• TO DO: Please transcribe the data that follows, keeping every line exact.
[EXERCISE DATA]
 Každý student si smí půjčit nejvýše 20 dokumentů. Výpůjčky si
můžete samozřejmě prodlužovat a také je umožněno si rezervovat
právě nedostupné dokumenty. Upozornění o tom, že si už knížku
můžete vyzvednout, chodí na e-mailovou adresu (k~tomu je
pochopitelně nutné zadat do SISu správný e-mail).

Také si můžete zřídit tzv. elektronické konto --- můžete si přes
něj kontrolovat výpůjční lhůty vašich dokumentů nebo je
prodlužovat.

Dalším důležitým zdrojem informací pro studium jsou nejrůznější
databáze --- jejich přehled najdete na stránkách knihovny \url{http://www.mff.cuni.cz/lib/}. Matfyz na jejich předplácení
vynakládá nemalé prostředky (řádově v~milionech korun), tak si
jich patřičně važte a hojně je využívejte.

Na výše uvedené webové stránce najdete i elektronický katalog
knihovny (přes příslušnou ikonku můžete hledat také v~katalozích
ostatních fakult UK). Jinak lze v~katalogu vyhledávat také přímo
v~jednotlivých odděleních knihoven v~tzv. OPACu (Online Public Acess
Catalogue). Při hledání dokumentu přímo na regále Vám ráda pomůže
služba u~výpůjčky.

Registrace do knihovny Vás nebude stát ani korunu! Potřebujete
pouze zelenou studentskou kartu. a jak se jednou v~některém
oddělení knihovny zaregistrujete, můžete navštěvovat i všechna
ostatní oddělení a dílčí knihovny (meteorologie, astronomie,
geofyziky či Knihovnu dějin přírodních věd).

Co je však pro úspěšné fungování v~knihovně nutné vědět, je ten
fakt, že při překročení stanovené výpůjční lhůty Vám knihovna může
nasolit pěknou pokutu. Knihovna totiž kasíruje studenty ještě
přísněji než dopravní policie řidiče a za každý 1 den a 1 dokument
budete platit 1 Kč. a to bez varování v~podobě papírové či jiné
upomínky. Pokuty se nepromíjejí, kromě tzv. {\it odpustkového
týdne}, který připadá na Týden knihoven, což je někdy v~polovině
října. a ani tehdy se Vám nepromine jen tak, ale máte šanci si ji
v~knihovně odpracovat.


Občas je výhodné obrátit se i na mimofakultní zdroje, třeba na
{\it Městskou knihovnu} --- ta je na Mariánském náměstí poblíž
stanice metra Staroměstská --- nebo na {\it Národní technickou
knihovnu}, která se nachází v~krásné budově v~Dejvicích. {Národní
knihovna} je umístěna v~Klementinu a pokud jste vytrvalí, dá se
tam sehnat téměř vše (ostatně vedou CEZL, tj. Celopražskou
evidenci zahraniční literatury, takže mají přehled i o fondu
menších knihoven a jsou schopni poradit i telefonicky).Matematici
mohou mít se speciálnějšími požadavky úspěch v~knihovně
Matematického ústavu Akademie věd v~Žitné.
[/EXERCISE DATA]
• ANSWER TO THE PROBLEM:
 Každý student si smí půjčit nejvýše 20 dokumentů. Výpůjčky si
můžete samozřejmě prodlužovat a také je umožněno si rezervovat
právě nedostupné dokumenty. Upozornění o tom, že si už knížku
můžete vyzvednout, chodí na e-mailovou adresu (k~tomu je
pochopitelně nutné zadat do SISu správný e-mail).

Také si můžete zřídit tzv. elektronické konto --- můžete si přes
něj kontrolovat výpůjční lhůty vašich dokumentů nebo je
prodlužovat.

Dalším důležitým zdrojem informací pro studium jsou nejrůznější
databáze --- jejich přehled najdete na stránkách knihovny \url{http://www.mff.cuni.cz/lib/}. Matfyz na jejich předplácení
vynakládá nemalé prostředky (řádově v~milionech korun), tak si
jich patřičně važte a hojně je využívejte.

Na výše uvedené webové stránce najdete i elektronický katalog
knihovny (přes příslušnou ikonku můžete hledat také v~katalozích
ostatních fakult UK). Jinak lze v~katalogu vyhledávat také přímo
v~jednotlivých odděleních knihoven v~tzv. OPACu (Online Public Acess
Catalogue). Při hledání dokumentu přímo na regále Vám ráda pomůže
služba u~výpůjčky.

Registrace do knihovny Vás nebude stát ani korunu! Potřebujete
pouze zelenou studentskou kartu. a jak se jednou v~některém
oddělení knihovny zaregistrujete, můžete navštěvovat i všechna
ostatní oddělení a dílčí knihovny (meteorologie, astronomie,
geofyziky či Knihovnu dějin přírodních věd).

Co je však pro úspěšné fungování v~knihovně nutné vědět, je ten
fakt, že při překročení stanovené výpůjční lhůty Vám knihovna může
nasolit pěknou pokutu. Knihovna totiž kasíruje studenty ještě
přísněji než dopravní policie řidiče a za každý 1 den a 1 dokument
budete platit 1 Kč. a to bez varování v~podobě papírové či jiné
upomínky. Pokuty se nepromíjejí, kromě tzv. {\it odpustkového
týdne}, který připadá na Týden knihoven, což je někdy v~polovině
října. a ani tehdy se Vám nepromine jen tak, ale máte šanci si ji
v~knihovně odpracovat.


Občas je výhodné obrátit se i na mimofakultní zdroje, třeba na
{\it Městskou knihovnu} --- ta je na Mariánském náměstí poblíž
stanice metra Staroměstská --- nebo na {\it Národní technickou
knihovnu}, která se nachází v~krásné budově v~Dejvicích. {Národní
knihovna} je umístěna v~Klementinu a pokud jste vytrvalí, dá se
tam sehnat téměř vše (ostatně vedou CEZL, tj. Celopražskou
evidenci zahraniční literatury, takže mají přehled i o fondu
menších knihoven a jsou schopni poradit i telefonicky).Matematici
mohou mít se speciálnějšími požadavky úspěch v~knihovně
Matematického ústavu Akademie věd v~Žitné.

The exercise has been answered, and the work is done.